Campanha foi criada por três redes de ONGs para homenagear as vítimas da pandemia e, ao mesmo tempo, estimular a restauração da floresta
Uma árvore para cada pessoa que morreu de Covid-19 no Brasil. Esse é o objetivo do programa Bosques da Memória, que está sendo realizado em áreas de mata atlântica nos estados brasileiros com a presença desse bioma. A campanha foi criada por três redes de ONGs para homenagear as vítimas da pandemia e, ao mesmo tempo, estimular a restauração da floresta. A meta é plantar pelo menos 200 mil árvores em seis meses.
Esses “bosques da memória” serão plantados em áreas que precisam recuperar o vigor da vegetação e o habitat para a fauna. As ONGs criaram uma plataforma (www.bosquesdamemoria.com) para que os plantios sejam registrados num banco de dados, com localização, quantidade de árvores, espécies e fotos para monitorar o crescimento.
“Vamos manter os bosques vivos. Esse é um compromisso com as famílias”, explica Ludmila Pugliese, coordenadora do Pacto pela Restauração da Mata Atlântica, uma das redes na organização da campanha.
As outras duas são a Reserva da Biosfera da Mata Atlântica e a Rede de Ongs da Mata Atlântica, que reúne 280 organizações que trabalham com conservação. É essa capilaridade e a experiência de décadas que permitiu estabelecer a meta de plantio num dos ecossistemas mais degradados do Brasil, hoje reduzido a 11,73? vegetação original.
Os plantios podem ser feitos por empresas, instituições públicas, governos e outras entidades. Vinte bosques já foram plantados.
Um deles fica num assentamento de reforma agrária em Presidente Epitácio (SP) e terá 2.000 mudas. O plantio está sendo feito pela Apoena (Associação em Defesa do rio Paraná, Afluentes e Mata Ciliar), com espécies nobres da mata atlântica, como aroeira, jequitibá, jatobá, peroba rosa e os ipês amarelo, branco e roxo. “A ideia é fazer com que cada pessoa que morreu possa, de certa forma, renascer numa árvore”, explica Djalma Weffort, presidente da Apoena.

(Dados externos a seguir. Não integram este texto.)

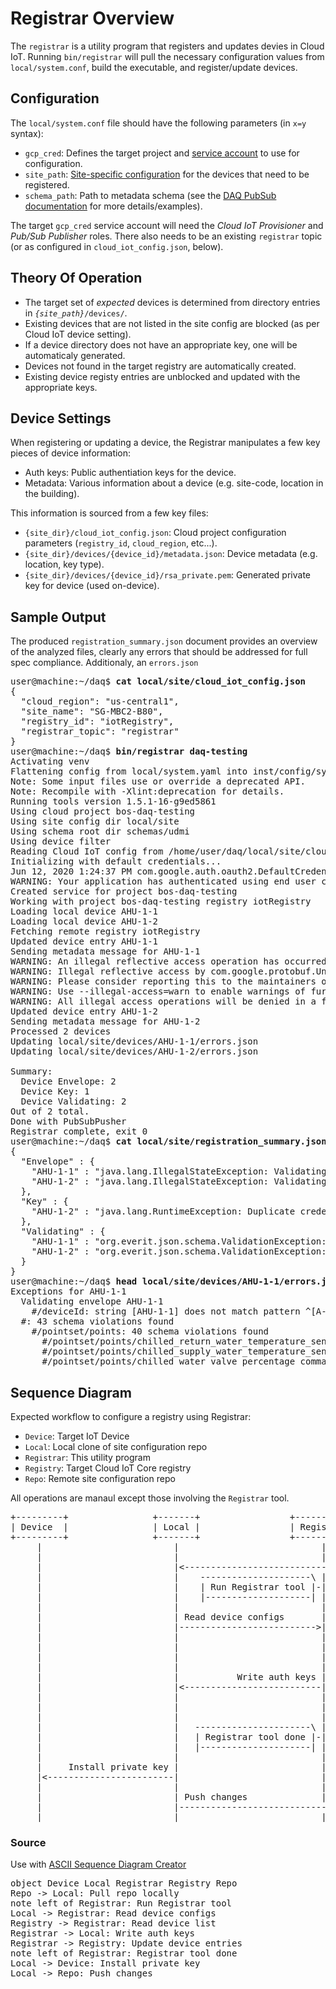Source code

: # Registrar Overview

The `registrar` is a utility program that registers and updates devies in Cloud IoT.
Running `bin/registrar` will pull the necessary configuration values from `local/system.conf`,
build the executable, and register/update devices.

## Configuration

The `local/system.conf` file should have the following parameters (in `x=y` syntax):
* `gcp_cred`: Defines the target project and [service account](service.md) to use for configuration.
* `site_path`: [Site-specific configuration](site_path.md) for the devices that need to be registered.
* `schema_path`: Path to metadata schema (see the [DAQ PubSub documentation](pubsub.md) for more details/examples).

The target `gcp_cred` service account will need the _Cloud IoT Provisioner_ and _Pub/Sub Publisher_ roles.
There also needs to be an existing `registrar` topic (or as configured in `cloud_iot_config.json`, below).

## Theory Of Operation

* The target set of _expected_ devices is determined from directory entries in
<code>_{site_path}_/devices/</code>.
* Existing devices that are not listed in the site config are blocked (as per
Cloud IoT device setting).
* If a device directory does not have an appropriate key, one will be automaticaly generated.
* Devices not found in the target registry are automatically created.
* Existing device registy entries are unblocked and updated with the appropriate keys.

## Device Settings

When registering or updating a device, the Registrar manipulates a few key pieces of device
information:
* Auth keys: Public authentiation keys for the device.
* Metadata: Various information about a device (e.g. site-code, location in the building).

This information is sourced from a few key files:

* `{site_dir}/cloud_iot_config.json`:
Cloud project configuration parameters (`registry_id`, `cloud_region`, etc...).
* `{site_dir}/devices/{device_id}/metadata.json`:
Device metadata (e.g. location, key type).
* `{site_dir}/devices/{device_id}/rsa_private.pem`:
Generated private key for device (used on-device).

## Sample Output

The produced `registration_summary.json` document provides an overview of the analyzed files,
clearly any errors that should be addressed for full spec compliance. Additionaly, an
`errors.json`

<pre>
user@machine:~/daq$ <b>cat local/site/cloud_iot_config.json </b>
{
  "cloud_region": "us-central1",
  "site_name": "SG-MBC2-B80",
  "registry_id": "iotRegistry",
  "registrar_topic": "registrar"
}
user@machine:~/daq$ <b>bin/registrar daq-testing</b>
Activating venv
Flattening config from local/system.yaml into inst/config/system.conf
Note: Some input files use or override a deprecated API.
Note: Recompile with -Xlint:deprecation for details.
Running tools version 1.5.1-16-g9ed5861
Using cloud project bos-daq-testing
Using site config dir local/site
Using schema root dir schemas/udmi
Using device filter
Reading Cloud IoT config from /home/user/daq/local/site/cloud_iot_config.json
Initializing with default credentials...
Jun 12, 2020 1:24:37 PM com.google.auth.oauth2.DefaultCredentialsProvider warnAboutProblematicCredentials
WARNING: Your application has authenticated using end user credentials from Google Cloud SDK. We recommend that most server applications use service accounts instead. If your application continues to use end user credentials from Cloud SDK, you might receive a "quota exceeded" or "API not enabled" error. For more information about service accounts, see https://cloud.google.com/docs/authentication/.
Created service for project bos-daq-testing
Working with project bos-daq-testing registry iotRegistry
Loading local device AHU-1-1
Loading local device AHU-1-2
Fetching remote registry iotRegistry
Updated device entry AHU-1-1
Sending metadata message for AHU-1-1
WARNING: An illegal reflective access operation has occurred
WARNING: Illegal reflective access by com.google.protobuf.UnsafeUtil (file:/home/user/daq/validator/build/libs/validator-1.0-SNAPSHOT-all.jar) to field java.nio.Buffer.address
WARNING: Please consider reporting this to the maintainers of com.google.protobuf.UnsafeUtil
WARNING: Use --illegal-access=warn to enable warnings of further illegal reflective access operations
WARNING: All illegal access operations will be denied in a future release
Updated device entry AHU-1-2
Sending metadata message for AHU-1-2
Processed 2 devices
Updating local/site/devices/AHU-1-1/errors.json
Updating local/site/devices/AHU-1-2/errors.json

Summary:
  Device Envelope: 2
  Device Key: 1
  Device Validating: 2
Out of 2 total.
Done with PubSubPusher
Registrar complete, exit 0
user@machine:~/daq$ <b>cat local/site/registration_summary.json </b>
{
  "Envelope" : {
    "AHU-1-1" : "java.lang.IllegalStateException: Validating envelope AHU-1-1",
    "AHU-1-2" : "java.lang.IllegalStateException: Validating envelope AHU-1-2"
  },
  "Key" : {
    "AHU-1-2" : "java.lang.RuntimeException: Duplicate credentials found for AHU-1-1 & AHU-1-2"
  },
  "Validating" : {
    "AHU-1-1" : "org.everit.json.schema.ValidationException: #: 43 schema violations found",
    "AHU-1-2" : "org.everit.json.schema.ValidationException: #: 43 schema violations found"
  }
}
user@machine:~/daq$ <b>head local/site/devices/AHU-1-1/errors.json </b>
Exceptions for AHU-1-1
  Validating envelope AHU-1-1
    #/deviceId: string [AHU-1-1] does not match pattern ^[A-Z]{2,6}-[1-9][0-9]{0,2}$
  #: 43 schema violations found
    #/pointset/points: 40 schema violations found
      #/pointset/points/chilled_return_water_temperature_sensor/units: °C is not a valid enum value
      #/pointset/points/chilled_supply_water_temperature_sensor/units: °C is not a valid enum value
      #/pointset/points/chilled_water_valve_percentage_command/units: % is not a valid enum value
</pre>

## Sequence Diagram

Expected workflow to configure a registry using Registrar:

* `Device`: Target IoT Device
* `Local`: Local clone of site configuration repo
* `Registrar`: This utility program
* `Registry`: Target Cloud IoT Core registry
* `Repo`: Remote site configuration repo

All operations are manaul except those involving the `Registrar` tool.

<pre>
+---------+                +-------+                 +-----------+                 +-----------+ +-------+
| Device  |                | Local |                 | Registrar |                 | Registry  | | Repo  |
+---------+                +-------+                 +-----------+                 +-----------+ +-------+
     |                         |                           |                             |           |
     |                         |                           |                       Pull repo locally |
     |                         |<--------------------------------------------------------------------|
     |                         |    ---------------------\ |                             |           |
     |                         |    | Run Registrar tool |-|                             |           |
     |                         |    |--------------------| |                             |           |
     |                         |                           |                             |           |
     |                         | Read device configs       |                             |           |
     |                         |-------------------------->|                             |           |
     |                         |                           |                             |           |
     |                         |                           |            Read device list |           |
     |                         |                           |<----------------------------|           |
     |                         |                           |                             |           |
     |                         |           Write auth keys |                             |           |
     |                         |<--------------------------|                             |           |
     |                         |                           |                             |           |
     |                         |                           | Update device entries       |           |
     |                         |                           |---------------------------->|           |
     |                         |   ----------------------\ |                             |           |
     |                         |   | Registrar tool done |-|                             |           |
     |                         |   |---------------------| |                             |           |
     |                         |                           |                             |           |
     |     Install private key |                           |                             |           |
     |<------------------------|                           |                             |           |
     |                         |                           |                             |           |
     |                         | Push changes              |                             |           |
     |                         |-------------------------------------------------------------------->|
     |                         |                           |                             |           |
</pre>

### Source

Use with [ASCII Sequence Diagram Creator](https://textart.io/sequence#)

<pre>
object Device Local Registrar Registry Repo
Repo -> Local: Pull repo locally
note left of Registrar: Run Registrar tool
Local -> Registrar: Read device configs
Registry -> Registrar: Read device list
Registrar -> Local: Write auth keys
Registrar -> Registry: Update device entries
note left of Registrar: Registrar tool done
Local -> Device: Install private key
Local -> Repo: Push changes
</pre>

Em alguns plantios, as mudas recebem uma placa com o nome da pessoa homenageada. Foi assim que uma goiabeira branca—espécie não nativa, mas já incorporada à mata atlântica—passou a se chamar Aldir Blanc, no bosque plantado pela Associação Mico-Leão-Dourado, em Silva Jardim (RJ).
A homenagem ao compositor, morto em maio, aos 73 anos, teve a presença da viúva, Mary Sá Freire. Ela escolheu a goiabeira branca porque a espécie foi personagem da infância de Aldir Blanc.
“Cada árvore a ser reproduzida será nossa forma de dizer que as pessoas arrancadas da vida pela Covid se transformarão em símbolos de esperança”, afirmou Mary.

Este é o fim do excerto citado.